What is needed: The entries are to be output once more, word for word.

[Stored dataset items]
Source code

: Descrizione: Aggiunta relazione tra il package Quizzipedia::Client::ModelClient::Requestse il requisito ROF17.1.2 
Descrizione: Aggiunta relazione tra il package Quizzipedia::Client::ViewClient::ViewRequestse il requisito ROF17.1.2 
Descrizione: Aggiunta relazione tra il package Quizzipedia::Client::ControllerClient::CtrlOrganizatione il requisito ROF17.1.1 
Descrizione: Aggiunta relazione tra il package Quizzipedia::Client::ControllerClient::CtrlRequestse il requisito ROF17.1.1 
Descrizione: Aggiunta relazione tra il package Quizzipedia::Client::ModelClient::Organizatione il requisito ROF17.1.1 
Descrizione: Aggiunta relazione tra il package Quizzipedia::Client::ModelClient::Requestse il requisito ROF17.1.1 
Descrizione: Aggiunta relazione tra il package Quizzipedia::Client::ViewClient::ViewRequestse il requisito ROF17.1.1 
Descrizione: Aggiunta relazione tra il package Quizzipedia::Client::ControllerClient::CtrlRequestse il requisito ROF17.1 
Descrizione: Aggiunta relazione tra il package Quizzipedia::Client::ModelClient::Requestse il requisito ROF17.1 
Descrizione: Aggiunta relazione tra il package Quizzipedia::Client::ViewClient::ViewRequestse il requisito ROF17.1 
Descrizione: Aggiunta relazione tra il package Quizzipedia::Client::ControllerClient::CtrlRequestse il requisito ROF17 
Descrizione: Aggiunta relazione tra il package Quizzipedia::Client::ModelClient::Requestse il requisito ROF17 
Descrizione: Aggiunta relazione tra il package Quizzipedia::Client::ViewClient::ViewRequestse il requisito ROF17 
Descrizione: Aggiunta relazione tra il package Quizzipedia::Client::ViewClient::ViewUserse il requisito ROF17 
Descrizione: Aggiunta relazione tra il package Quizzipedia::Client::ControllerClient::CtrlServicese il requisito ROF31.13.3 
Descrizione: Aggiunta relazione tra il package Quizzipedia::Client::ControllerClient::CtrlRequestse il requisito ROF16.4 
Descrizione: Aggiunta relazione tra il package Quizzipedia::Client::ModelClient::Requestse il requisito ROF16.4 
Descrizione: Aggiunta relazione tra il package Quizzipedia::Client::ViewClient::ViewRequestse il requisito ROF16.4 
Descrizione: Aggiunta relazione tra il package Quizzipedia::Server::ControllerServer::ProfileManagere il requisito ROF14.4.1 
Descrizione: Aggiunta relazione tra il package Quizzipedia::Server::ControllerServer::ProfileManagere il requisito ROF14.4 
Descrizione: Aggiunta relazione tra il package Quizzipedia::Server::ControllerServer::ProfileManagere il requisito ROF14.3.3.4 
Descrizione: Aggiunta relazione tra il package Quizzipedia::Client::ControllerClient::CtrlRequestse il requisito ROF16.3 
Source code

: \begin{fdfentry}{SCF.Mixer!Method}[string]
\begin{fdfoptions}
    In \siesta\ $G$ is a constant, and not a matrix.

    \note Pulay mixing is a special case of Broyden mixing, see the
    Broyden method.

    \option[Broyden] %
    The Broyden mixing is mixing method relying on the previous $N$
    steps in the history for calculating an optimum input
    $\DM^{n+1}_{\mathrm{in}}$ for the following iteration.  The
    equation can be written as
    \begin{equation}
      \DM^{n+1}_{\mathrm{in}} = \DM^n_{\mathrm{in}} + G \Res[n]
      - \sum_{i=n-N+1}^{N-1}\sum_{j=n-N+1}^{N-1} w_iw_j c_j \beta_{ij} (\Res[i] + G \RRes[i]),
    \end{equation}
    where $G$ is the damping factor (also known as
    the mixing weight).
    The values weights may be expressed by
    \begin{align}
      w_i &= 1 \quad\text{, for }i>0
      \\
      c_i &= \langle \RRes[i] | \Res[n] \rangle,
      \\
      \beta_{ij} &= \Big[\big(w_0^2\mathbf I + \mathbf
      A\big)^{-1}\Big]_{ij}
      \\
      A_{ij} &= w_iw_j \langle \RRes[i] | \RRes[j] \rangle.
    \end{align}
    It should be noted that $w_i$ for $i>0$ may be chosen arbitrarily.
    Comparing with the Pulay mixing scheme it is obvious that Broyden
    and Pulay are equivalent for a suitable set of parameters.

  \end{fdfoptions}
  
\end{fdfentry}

Response for this exercise:
Source code

: Descrizione: Aggiunta relazione tra il package Quizzipedia::Client::ModelClient::Requestse il requisito ROF17.1.2 
Descrizione: Aggiunta relazione tra il package Quizzipedia::Client::ViewClient::ViewRequestse il requisito ROF17.1.2 
Descrizione: Aggiunta relazione tra il package Quizzipedia::Client::ControllerClient::CtrlOrganizatione il requisito ROF17.1.1 
Descrizione: Aggiunta relazione tra il package Quizzipedia::Client::ControllerClient::CtrlRequestse il requisito ROF17.1.1 
Descrizione: Aggiunta relazione tra il package Quizzipedia::Client::ModelClient::Organizatione il requisito ROF17.1.1 
Descrizione: Aggiunta relazione tra il package Quizzipedia::Client::ModelClient::Requestse il requisito ROF17.1.1 
Descrizione: Aggiunta relazione tra il package Quizzipedia::Client::ViewClient::ViewRequestse il requisito ROF17.1.1 
Descrizione: Aggiunta relazione tra il package Quizzipedia::Client::ControllerClient::CtrlRequestse il requisito ROF17.1 
Descrizione: Aggiunta relazione tra il package Quizzipedia::Client::ModelClient::Requestse il requisito ROF17.1 
Descrizione: Aggiunta relazione tra il package Quizzipedia::Client::ViewClient::ViewRequestse il requisito ROF17.1 
Descrizione: Aggiunta relazione tra il package Quizzipedia::Client::ControllerClient::CtrlRequestse il requisito ROF17 
Descrizione: Aggiunta relazione tra il package Quizzipedia::Client::ModelClient::Requestse il requisito ROF17 
Descrizione: Aggiunta relazione tra il package Quizzipedia::Client::ViewClient::ViewRequestse il requisito ROF17 
Descrizione: Aggiunta relazione tra il package Quizzipedia::Client::ViewClient::ViewUserse il requisito ROF17 
Descrizione: Aggiunta relazione tra il package Quizzipedia::Client::ControllerClient::CtrlServicese il requisito ROF31.13.3 
Descrizione: Aggiunta relazione tra il package Quizzipedia::Client::ControllerClient::CtrlRequestse il requisito ROF16.4 
Descrizione: Aggiunta relazione tra il package Quizzipedia::Client::ModelClient::Requestse il requisito ROF16.4 
Descrizione: Aggiunta relazione tra il package Quizzipedia::Client::ViewClient::ViewRequestse il requisito ROF16.4 
Descrizione: Aggiunta relazione tra il package Quizzipedia::Server::ControllerServer::ProfileManagere il requisito ROF14.4.1 
Descrizione: Aggiunta relazione tra il package Quizzipedia::Server::ControllerServer::ProfileManagere il requisito ROF14.4 
Descrizione: Aggiunta relazione tra il package Quizzipedia::Server::ControllerServer::ProfileManagere il requisito ROF14.3.3.4 
Descrizione: Aggiunta relazione tra il package Quizzipedia::Client::ControllerClient::CtrlRequestse il requisito ROF16.3 
Source code

: \begin{fdfentry}{SCF.Mixer!Method}[string]
\begin{fdfoptions}
    In \siesta\ $G$ is a constant, and not a matrix.

    \note Pulay mixing is a special case of Broyden mixing, see the
    Broyden method.

    \option[Broyden] %
    The Broyden mixing is mixing method relying on the previous $N$
    steps in the history for calculating an optimum input
    $\DM^{n+1}_{\mathrm{in}}$ for the following iteration.  The
    equation can be written as
    \begin{equation}
      \DM^{n+1}_{\mathrm{in}} = \DM^n_{\mathrm{in}} + G \Res[n]
      - \sum_{i=n-N+1}^{N-1}\sum_{j=n-N+1}^{N-1} w_iw_j c_j \beta_{ij} (\Res[i] + G \RRes[i]),
    \end{equation}
    where $G$ is the damping factor (also known as
    the mixing weight).
    The values weights may be expressed by
    \begin{align}
      w_i &= 1 \quad\text{, for }i>0
      \\
      c_i &= \langle \RRes[i] | \Res[n] \rangle,
      \\
      \beta_{ij} &= \Big[\big(w_0^2\mathbf I + \mathbf
      A\big)^{-1}\Big]_{ij}
      \\
      A_{ij} &= w_iw_j \langle \RRes[i] | \RRes[j] \rangle.
    \end{align}
    It should be noted that $w_i$ for $i>0$ may be chosen arbitrarily.
    Comparing with the Pulay mixing scheme it is obvious that Broyden
    and Pulay are equivalent for a suitable set of parameters.

  \end{fdfoptions}
  
\end{fdfentry}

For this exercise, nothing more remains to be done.